Feb 2, 2011 16:52 GMT  ·  By

An IT expert pleaded guilty to charges stemming from the theft of virtual poker chips from social game developer Zynga and their reselling on the black market.

Ashley Mitchell, 29, of Little Park Road, Paignton, UK, stands accused of four counts of converting criminal property and one count of obtaining unauthorised access to a computer with intent to commit an offence.

He admitted to breaking into Zynga's systems by impersonating one of the company's online administrators and using the unauthorized access to send over 400 billion virtual poker chips to several Facebook accounts he set up in advance.

He then sold the poker chips to other players at significantly discounted rates. The man earned around £53,000 (almost $86,000) from selling a third of his capture.

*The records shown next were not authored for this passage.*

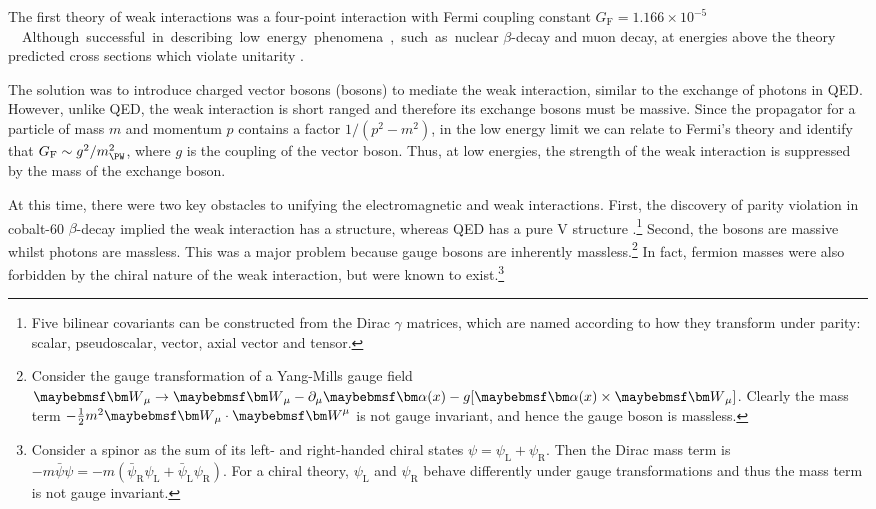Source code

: 
The first theory of weak interactions was a four-point interaction with Fermi coupling 
constant \unit{$G_{\text{F}} = 1.166\times 10^{-5}$}{\GeV\rpsquared}. Although successful 
in describing low energy phenomena, such as nuclear $\beta$-decay and muon decay, at 
energies above \unit{}{\GeV} the theory predicted cross sections which violate 
unitarity \cite{Aitchison}.

The solution was to introduce charged vector bosons (\PWpm bosons) to mediate the weak 
interaction, similar to the exchange of photons in QED. However, unlike QED, 
the weak interaction is short ranged and therefore its exchange bosons must be massive. 
Since the propagator for a particle of mass $m$ and momentum $p$ contains a factor 
$1 / (p^2 - m^2)$, in the low energy limit we can relate to Fermi's theory and identify 
that $G_{\text{F}} \sim g^2 / m_{\PW}^2$, where $g$ is the coupling of the vector boson. 
Thus, at low energies, the strength of the weak interaction is suppressed by the mass of the 
exchange boson.

At this time, there were two key obstacles to unifying the electromagnetic and weak 
interactions. First, the discovery of parity violation in cobalt-60 $\beta$-decay 
implied the weak interaction has a \VminusA structure, whereas QED has a pure V 
structure \cite{Wu:1957}.\footnote{
	Five bilinear covariants can be constructed from the Dirac $\gamma$ matrices, which 
	are named according to how they transform under parity: scalar, pseudoscalar, vector, 
	axial vector and tensor.
}
Second, the \PWpm bosons are massive whilst photons are massless. This was a major 
problem because gauge bosons are inherently massless.\footnote{
	Consider the gauge transformation of a Yang-Mills gauge field 
	$\bvec{W}_{\mu} \rightarrow \bvec{W}_{\mu} - \partial_{\mu} \bvec{\alpha}(x)
	- g \lbrack \bvec{\alpha}(x) \times \bvec{W}_{\mu} \rbrack$. Clearly the mass term 
	$-\tfrac{1}{2}m^2 \bvec{W}_{\mu} \cdot \bvec{W}^{\mu}$ is not gauge invariant, and 
	hence the gauge boson is massless.}
In fact, fermion masses were also forbidden by the chiral nature of the weak interaction, 
but were known to exist.\footnote{
	Consider a spinor as the sum of its left- and right-handed chiral states 
	$\psi = \psi_{\text{L}} + \psi_{\text{R}}$. Then the Dirac mass term is 
	$-m \bar{\psi} \psi = -m (\bar{\psi}_{\text{R}} \psi_{\text{L}} + 
	\bar{\psi}_{\text{L}} \psi_{\text{R}})$. For a chiral theory, $\psi_{\text{L}}$ and
	$\psi_{\text{R}}$ behave differently under gauge transformations and thus the mass 
	term is not gauge invariant.
}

Had he managed to push all of the chips on the black market, the thief would have racked £184,000 ($298,000). Zynga estimates the value of the stolen poker chips at $12 million at the normal rate practiced by the company.

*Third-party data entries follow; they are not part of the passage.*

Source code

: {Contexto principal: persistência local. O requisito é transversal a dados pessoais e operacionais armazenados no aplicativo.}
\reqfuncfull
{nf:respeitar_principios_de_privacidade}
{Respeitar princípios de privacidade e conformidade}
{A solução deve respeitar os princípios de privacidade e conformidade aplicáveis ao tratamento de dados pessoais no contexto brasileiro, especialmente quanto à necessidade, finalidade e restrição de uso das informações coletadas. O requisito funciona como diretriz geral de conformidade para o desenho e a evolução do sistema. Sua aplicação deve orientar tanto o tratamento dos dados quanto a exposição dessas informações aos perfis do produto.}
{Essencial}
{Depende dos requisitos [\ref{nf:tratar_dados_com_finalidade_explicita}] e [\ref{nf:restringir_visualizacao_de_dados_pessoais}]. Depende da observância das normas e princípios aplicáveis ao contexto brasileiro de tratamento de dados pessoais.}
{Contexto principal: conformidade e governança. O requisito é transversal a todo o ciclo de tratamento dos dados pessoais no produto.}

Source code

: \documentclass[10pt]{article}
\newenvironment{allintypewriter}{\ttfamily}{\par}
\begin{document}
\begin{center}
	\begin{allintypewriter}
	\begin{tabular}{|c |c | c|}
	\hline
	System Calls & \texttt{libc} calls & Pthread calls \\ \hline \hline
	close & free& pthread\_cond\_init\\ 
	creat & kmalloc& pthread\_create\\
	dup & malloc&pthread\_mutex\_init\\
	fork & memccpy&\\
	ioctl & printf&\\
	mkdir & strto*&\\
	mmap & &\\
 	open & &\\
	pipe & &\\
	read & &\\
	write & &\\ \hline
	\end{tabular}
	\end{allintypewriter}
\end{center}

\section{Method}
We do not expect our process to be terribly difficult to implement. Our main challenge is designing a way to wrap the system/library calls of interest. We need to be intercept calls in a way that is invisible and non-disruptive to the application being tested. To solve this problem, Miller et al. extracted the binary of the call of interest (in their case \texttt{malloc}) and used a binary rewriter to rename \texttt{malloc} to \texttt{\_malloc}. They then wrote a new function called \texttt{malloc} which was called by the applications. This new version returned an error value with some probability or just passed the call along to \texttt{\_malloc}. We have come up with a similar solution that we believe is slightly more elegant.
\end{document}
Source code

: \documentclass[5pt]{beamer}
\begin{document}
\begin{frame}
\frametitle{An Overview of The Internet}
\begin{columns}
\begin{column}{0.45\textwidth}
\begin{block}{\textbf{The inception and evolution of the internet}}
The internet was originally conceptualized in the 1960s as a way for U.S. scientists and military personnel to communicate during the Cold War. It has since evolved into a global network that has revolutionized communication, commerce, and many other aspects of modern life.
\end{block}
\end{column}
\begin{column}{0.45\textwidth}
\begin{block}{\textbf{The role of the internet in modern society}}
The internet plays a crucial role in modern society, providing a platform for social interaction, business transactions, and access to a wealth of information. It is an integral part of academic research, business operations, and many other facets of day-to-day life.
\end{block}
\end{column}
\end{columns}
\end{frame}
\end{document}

After pleading guilty in Exeter Crown Court on Tuesday, Judge Phillip Wassall told the IT expert that a jail term was inevitable.

Mitchell was already on a 40-week suspended prison sentence for hacking into the computer system of Torbay Council in order to pay himself benefits.

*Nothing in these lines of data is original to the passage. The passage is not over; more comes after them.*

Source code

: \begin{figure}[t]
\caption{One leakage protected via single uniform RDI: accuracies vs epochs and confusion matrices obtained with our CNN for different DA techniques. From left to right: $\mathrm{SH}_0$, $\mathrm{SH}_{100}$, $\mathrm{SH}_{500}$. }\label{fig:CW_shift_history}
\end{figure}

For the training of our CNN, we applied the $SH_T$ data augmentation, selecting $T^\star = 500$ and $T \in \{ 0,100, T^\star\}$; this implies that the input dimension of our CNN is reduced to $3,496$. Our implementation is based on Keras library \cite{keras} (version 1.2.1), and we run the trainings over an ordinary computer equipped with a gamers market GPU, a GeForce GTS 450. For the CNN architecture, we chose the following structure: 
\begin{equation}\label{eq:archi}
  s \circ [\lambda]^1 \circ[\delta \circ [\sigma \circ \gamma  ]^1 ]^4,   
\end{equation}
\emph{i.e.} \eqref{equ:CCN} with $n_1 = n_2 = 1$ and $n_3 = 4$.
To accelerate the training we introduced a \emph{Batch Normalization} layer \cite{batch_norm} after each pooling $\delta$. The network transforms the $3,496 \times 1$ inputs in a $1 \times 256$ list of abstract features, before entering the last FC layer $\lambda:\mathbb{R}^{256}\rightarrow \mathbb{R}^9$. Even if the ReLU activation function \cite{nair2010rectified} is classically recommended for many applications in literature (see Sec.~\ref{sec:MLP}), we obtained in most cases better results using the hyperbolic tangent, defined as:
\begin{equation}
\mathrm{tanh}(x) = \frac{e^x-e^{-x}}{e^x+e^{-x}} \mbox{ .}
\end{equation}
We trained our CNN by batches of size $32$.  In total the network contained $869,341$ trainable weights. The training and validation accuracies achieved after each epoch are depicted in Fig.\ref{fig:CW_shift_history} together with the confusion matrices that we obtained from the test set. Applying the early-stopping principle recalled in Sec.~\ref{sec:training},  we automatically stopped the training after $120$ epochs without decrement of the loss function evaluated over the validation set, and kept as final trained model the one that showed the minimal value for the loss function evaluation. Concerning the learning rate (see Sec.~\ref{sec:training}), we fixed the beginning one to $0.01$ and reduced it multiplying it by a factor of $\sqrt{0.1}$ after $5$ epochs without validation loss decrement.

"The considerable amounts involved and the expertise it took for this crime to happen as well as the fact that you did it while already subject to a suspended sentence for the same offence lead me to this conclusion," the judge said, according to Small World News Service.

Mitchell's lawyer said the offences came at a time when the IT expert was battling a gambling addiction that made him spend £3,000 a month on online poker. He proposed that his client pays back the £184,000 over the next two years, as he now earns a six-figure salary from Gambino Poker.